_Task goal_
If a line in the entries below includes "preparation", pick it out and copy it.

START The input

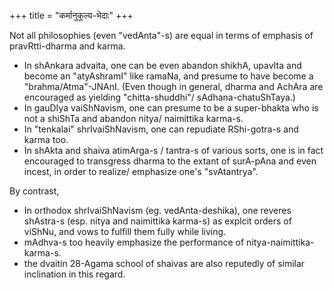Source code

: +++
title = "कर्मानुकूल्य-भेदाः"
+++

Not all philosophies (even "vedAnta"-s) are equal in terms of emphasis of pravRtti-dharma and karma. 

- In shAnkara advaita, one can be even abandon shikhA, upavIta and become an "atyAshramI" like ramaNa, and presume to have become a "brahma/Atma"-JNAnI. (Even though in general, dharma and AchAra are encouraged as yielding "chitta-shuddhi"/ sAdhana-chatuShTaya.)
- In gauDIya vaiShNavism, one can presume to be a super-bhakta who is not a shiShTa and abandon nitya/ naimittika karma-s.  
- In "tenkalai" shrIvaiShNavism, one can repudiate RShi-gotra-s and karma too.
- In shAkta and shaiva atimArga-s / tantra-s of various sorts, one is in fact encouraged to transgress dharma to the extant of surA-pAna and even incest, in order to realize/ emphasize one's "svAtantrya".

By contrast,

- In orthodox shrIvaiShNavism (eg. vedAnta-deshika), one reveres shAstra-s (esp. nitya and naimittika karma-s) as explcit orders of viShNu, and vows to fulfill them fully while living.
- mAdhva-s too heavily emphasize the performance of nitya-naimittika-karma-s. 
- the dvaitin 28-Agama school of shaivas are also reputedly of similar inclination in this regard.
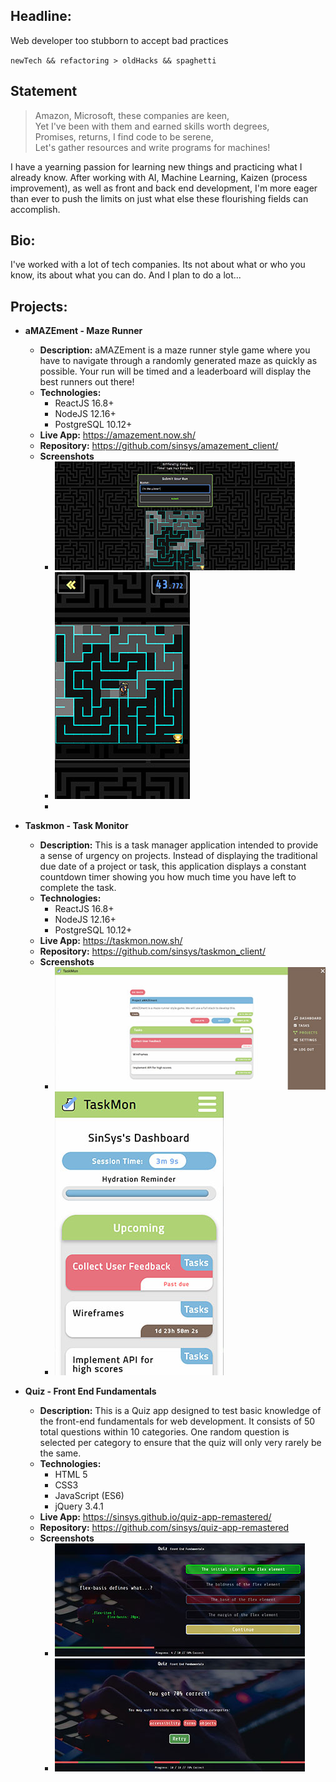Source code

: ## Headline:
Web developer too stubborn to accept bad practices

`newTech && refactoring > oldHacks && spaghetti`

## Statement
> Amazon, Microsoft, these companies are keen,  
> Yet I&#39;ve been with them and earned skills worth degrees,  
> Promises, returns, I find code to be serene,  
> Let&#39;s gather resources and write programs for machines!  

I have a yearning passion for learning new things and practicing what I already know. After working with AI, Machine Learning, Kaizen (process improvement), as well as front and back end development, I&#39;m more eager than ever to push the limits on just what else these flourishing fields can accomplish.

## Bio:
I&#39;ve worked with a lot of tech companies. Its not about what or who you know, its about what you can do. And I plan to do a lot...

## Projects:
- **aMAZEment - Maze Runner**
    - **Description:**  aMAZEment is a maze runner style game where you have to navigate through a randomly generated maze as quickly as possible. Your run will be timed and a leaderboard will display the best runners out there!
    - **Technologies:** 
        - ReactJS 16.8+
        - NodeJS 12.16+
        - PostgreSQL 10.12+
    - **Live App:** https://amazement.now.sh/
    - **Repository:** https://github.com/sinsys/amazement_client/
    - **Screenshots** 
        - [![aMAZEment - Maze Runner (results)](https://github.com/sinsys/portfolio/blob/master/img/projects/amazement/thumbs/desktop-results-thumb.jpg?raw=true)](https://github.com/sinsys/portfolio/blob/master/img/projects/amazement/desktop-results-full.jpg?raw=true)
        - [![aMAZEment - Maze Runner (mid-maze)](https://github.com/sinsys/portfolio/blob/master/img/projects/amazement/thumbs/mobile-mid-maze-thumb.jpg?raw=true)](https://github.com/sinsys/portfolio/blob/master/img/projects/quiz-app/quiz-app-quiz-end-full.jpg?raw=true)  
        - 
- **Taskmon - Task Monitor**
    - **Description:**  This is a task manager application intended to provide a sense of urgency on projects. Instead of displaying the traditional due date of a project or task, this application displays a constant countdown timer showing you how much time you have left to complete the task.
    - **Technologies:** 
        - ReactJS 16.8+
        - NodeJS 12.16+
        - PostgreSQL 10.12+
    - **Live App:** https://taskmon.now.sh/
    - **Repository:** https://github.com/sinsys/taskmon_client/
    - **Screenshots** 
        - [![Taskmon - Task Monitor (project details)](https://github.com/sinsys/portfolio/blob/master/img/projects/taskmon/thumbs/desktop-project-details-thumb.jpg?raw=true)](https://github.com/sinsys/portfolio/blob/master/img/projects/taskmon/desktop-project-details-full.jpg?raw=true)
        - [![Taskmon - Task Monitor (dashboard)](https://github.com/sinsys/portfolio/blob/master/img/projects/taskmon/thumbs/mobile-dashboard-thumb.jpg?raw=true)](https://github.com/sinsys/portfolio/blob/master/img/projects/taskmon/mobile-dashboard-full.jpg?raw=true)

- **Quiz - Front End Fundamentals**
    - **Description:**  This is a Quiz app designed to test basic knowledge of the front-end fundamentals for web development. It consists of 50 total questions within 10 categories. One random question is selected per category to ensure that the quiz will only very rarely be the same.
    - **Technologies:** 
        - HTML 5
        - CSS3
        - JavaScript (ES6)
        - jQuery 3.4.1
    - **Live App:** https://sinsys.github.io/quiz-app-remastered/
    - **Repository:** https://github.com/sinsys/quiz-app-remastered
    - **Screenshots** 
        - [![Quiz - Front End Fundamentals (mid quiz)](https://github.com/sinsys/portfolio/blob/master/img/projects/quiz-app/thumbs/quiz-app-mid-quiz-thumb.jpg?raw=true)](https://github.com/sinsys/portfolio/blob/master/img/projects/quiz-app/quiz-app-mid-quiz-full.jpg?raw=true)
        - [![Quiz - Front End Fundamentals (finished)](https://github.com/sinsys/portfolio/blob/master/img/projects/quiz-app/thumbs/quiz-app-quiz-end-thumb.jpg?raw=true)](https://github.com/sinsys/portfolio/master/img/projects/quiz-app/quiz-app-quiz-end-full.jpg?raw=true)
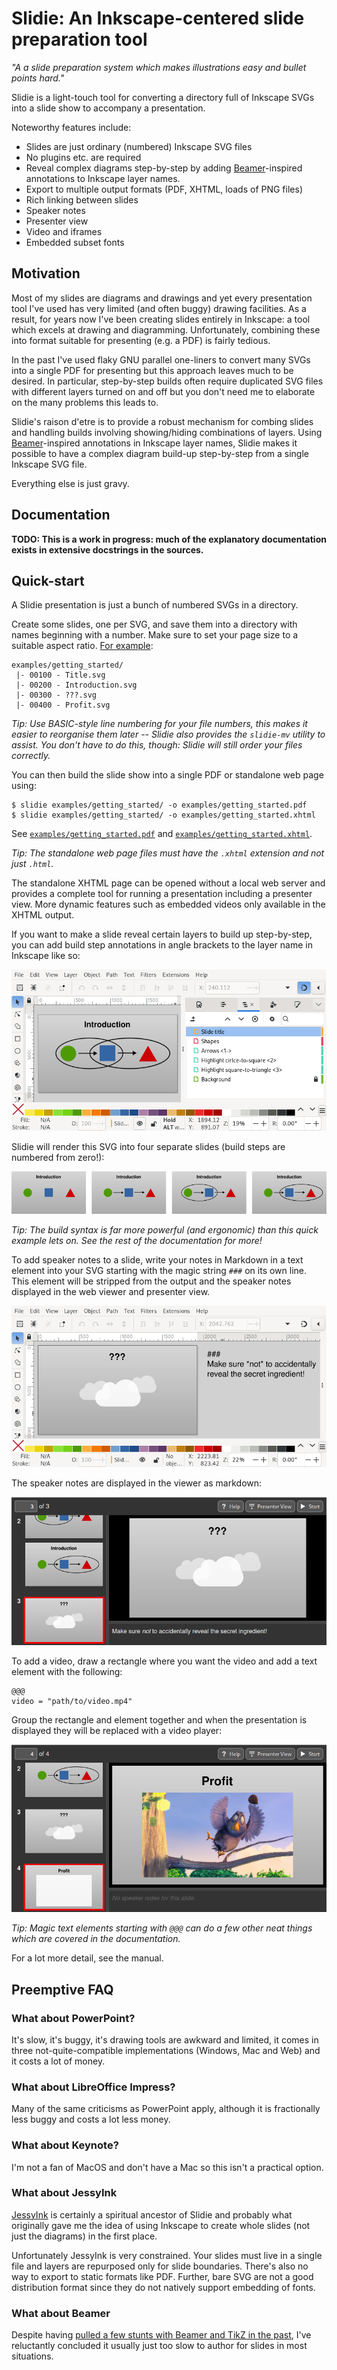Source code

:Slidie: An Inkscape-centered slide preparation tool
===================================================

*"A a slide preparation system which makes illustrations easy and bullet points
hard."*

Slidie is a light-touch tool for converting a directory full of Inkscape SVGs
into a slide show to accompany a presentation.

Noteworthy features include:

* Slides are just ordinary (numbered) Inkscape SVG files
* No plugins etc. are required
* Reveal complex diagrams step-by-step by adding
  [Beamer](https://en.wikipedia.org/wiki/Beamer_(LaTeX))-inspired annotations
  to Inkscape layer names.
* Export to multiple output formats (PDF, XHTML, loads of PNG files)
* Rich linking between slides
* Speaker notes
* Presenter view
* Video and iframes
* Embedded subset fonts


Motivation
----------

Most of my slides are diagrams and drawings and yet every presentation tool
I've used has very limited (and often buggy) drawing facilities. As a result,
for years now I've been creating slides entirely in Inkscape: a tool which
excels at drawing and diagramming. Unfortunately, combining these into format
suitable for presenting (e.g. a PDF) is fairly tedious.

In the past I've used flaky GNU parallel one-liners to convert many SVGs into a
single PDF for presenting but this approach leaves much to be desired. In
particular, step-by-step builds often require duplicated SVG files with
different layers turned on and off but you don't need me to elaborate on the
many problems this leads to.

Slidie's raison d'etre is to provide a robust mechanism for combing slides and
handling builds involving showing/hiding combinations of layers. Using
[Beamer](https://en.wikipedia.org/wiki/Beamer_%28LaTeX%29)-inspired annotations
in Inkscape layer names, Slidie makes it possible to have a complex diagram
build-up step-by-step from a single Inkscape SVG file.

Everything else is just gravy.


Documentation
-------------

**TODO: This is a work in progress: much of the explanatory documentation exists
in extensive docstrings in the sources.**


Quick-start
-----------

A Slidie presentation is just a bunch of numbered SVGs in a directory.

Create some slides, one per SVG, and save them into a directory with names
beginning with a number. Make sure to set your page size to a suitable aspect
ratio. [For example](./examples/getting_started):

    examples/getting_started/
     |- 00100 - Title.svg
     |- 00200 - Introduction.svg
     |- 00300 - ???.svg
     |- 00400 - Profit.svg

*Tip: Use BASIC-style line numbering for your file numbers, this makes it
easier to reorganise them later -- Slidie also provides the `slidie-mv` utility
to assist. You don't have to do this, though: Slidie will still order your
files correctly.*

You can then build the slide show into a single PDF or standalone web page
using:

    $ slidie examples/getting_started/ -o examples/getting_started.pdf
    $ slidie examples/getting_started/ -o examples/getting_started.xhtml

See [`examples/getting_started.pdf`](./examples/getting_started.pdf) and
[`examples/getting_started.xhtml`](./examples/getting_started.xhtml).

*Tip: The standalone web page files must have the `.xhtml` extension and not
just `.html`.*

The standalone XHTML page can be opened without a local web server and provides
a complete tool for running a presentation including a presenter view. More
dynamic features such as embedded videos only available in the XHTML output.

If you want to make a slide reveal certain layers to build up step-by-step, you
can add build step annotations in angle brackets to the layer name in Inkscape
like so:

![Specially labelled layers](./docs/source/_static/build_steps_screenshot.png)

Slidie will render this SVG into four separate slides (build steps are numbered
from zero!):

![Diagram building up](./docs/source/_static/build_steps.png)

*Tip: The build syntax is far more powerful (and ergonomic) than this quick
example lets on. See the rest of the documentation for more!*

To add speaker notes to a slide, write your notes in Markdown in a text element
into your SVG starting with the magic string `###` on its own line. This
element will be stripped from the output and the speaker notes displayed in the
web viewer and presenter view.

![Speaker notes in Inkscape](./docs/source/_static/speaker_notes_source_screenshot.png)

The speaker notes are displayed in the viewer as markdown:

![Speaker notes in XHTML viewer](./docs/source/_static/speaker_notes_viewer_screenshot.png)

To add a video, draw a rectangle where you want the video and add a text
element with the following:

    @@@
    video = "path/to/video.mp4"

Group the rectangle and element together and when the presentation is displayed
they will be replaced with a video player:

![A video playing with the XHTML viewer](./docs/source/_static/video_viewer_screenshot.png)

*Tip: Magic text elements starting with `@@@` can do a few other neat things
which are covered in the documentation.*

For a lot more detail, see the manual.


Preemptive FAQ
--------------

### What about PowerPoint?

It's slow, it's buggy, it's drawing tools are awkward and limited, it comes in
three not-quite-compatible implementations (Windows, Mac and Web) and it costs
a lot of money.


### What about LibreOffice Impress?

Many of the same criticisms as PowerPoint apply, although it is fractionally
less buggy and costs a lot less money.


### What about Keynote?

I'm not a fan of MacOS and don't have a Mac so this isn't a practical option.


### What about JessyInk

[JessyInk](https://code.google.com/archive/p/jessyink/) is certainly a
spiritual ancestor of Slidie and probably what originally gave me the idea of
using Inkscape to create whole slides (not just the diagrams) in the first
place.

Unfortunately JessyInk is very constrained. Your slides must live in a single
file and layers are repurposed only for slide boundaries. There's also no way
to export to static formats like PDF. Further, bare SVG are not a good
distribution format since they do not natively support embedding of fonts.


### What about Beamer

Despite having [pulled a few stunts with Beamer and TikZ in the
past](http://jhnet.co.uk/misc/handWavyPCIe.pdf), I've reluctantly concluded it
usually just too slow to author for slides in most situations.


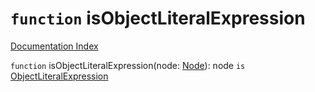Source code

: # `function` isObjectLiteralExpression

[Documentation Index](../README.md)

`function` isObjectLiteralExpression(node: [Node](../interface.Node/README.md)): node `is` [ObjectLiteralExpression](../interface.ObjectLiteralExpression/README.md)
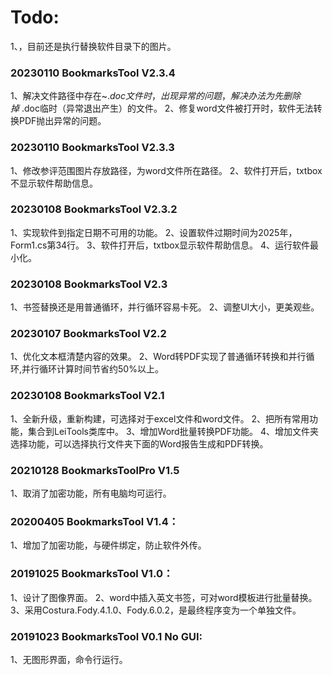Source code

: ﻿# Todo:
1、，目前还是执行替换软件目录下的图片。 

### 20230110 BookmarksTool V2.3.4
1、解决文件路径中存在~$.doc文件时，出现异常的问题，解决办法为先删除掉~$.doc临时（异常退出产生）的文件。
2、修复word文件被打开时，软件无法转换PDF抛出异常的问题。

### 20230110 BookmarksTool V2.3.3
1、修改参评范围图片存放路径，为word文件所在路径。
2、软件打开后，txtbox不显示软件帮助信息。

### 20230108 BookmarksTool V2.3.2
1、实现软件到指定日期不可用的功能。
2、设置软件过期时间为2025年，Form1.cs第34行。
3、软件打开后，txtbox显示软件帮助信息。
4、运行软件最小化。


### 20230108 BookmarksTool V2.3
1、书签替换还是用普通循环，并行循环容易卡死。
2、调整UI大小，更美观些。

### 20230107 BookmarksTool V2.2
1、优化文本框清楚内容的效果。
2、Word转PDF实现了普通循环转换和并行循环,并行循环计算时间节省约50%以上。

### 20230108 BookmarksTool V2.1
1、全新升级，重新构建，可选择对于excel文件和word文件。
2、把所有常用功能，集合到LeiTools类库中。
3、增加Word批量转换PDF功能。
4、增加文件夹选择功能，可以选择执行文件夹下面的Word报告生成和PDF转换。

### 20210128 BookmarksToolPro V1.5
1、取消了加密功能，所有电脑均可运行。

### 20200405 BookmarksTool V1.4：
1、增加了加密功能，与硬件绑定，防止软件外传。

### 20191025 BookmarksTool V1.0：
1、设计了图像界面。
2、word中插入英文书签，可对word模板进行批量替换。
3、采用Costura.Fody.4.1.0、Fody.6.0.2，是最终程序变为一个单独文件。

### 20191023 BookmarksTool V0.1 No GUI:
1、无图形界面，命令行运行。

END The input

_Finished task_
:Slidie: An Inkscape-centered slide preparation tool
*"A a slide preparation system which makes illustrations easy and bullet points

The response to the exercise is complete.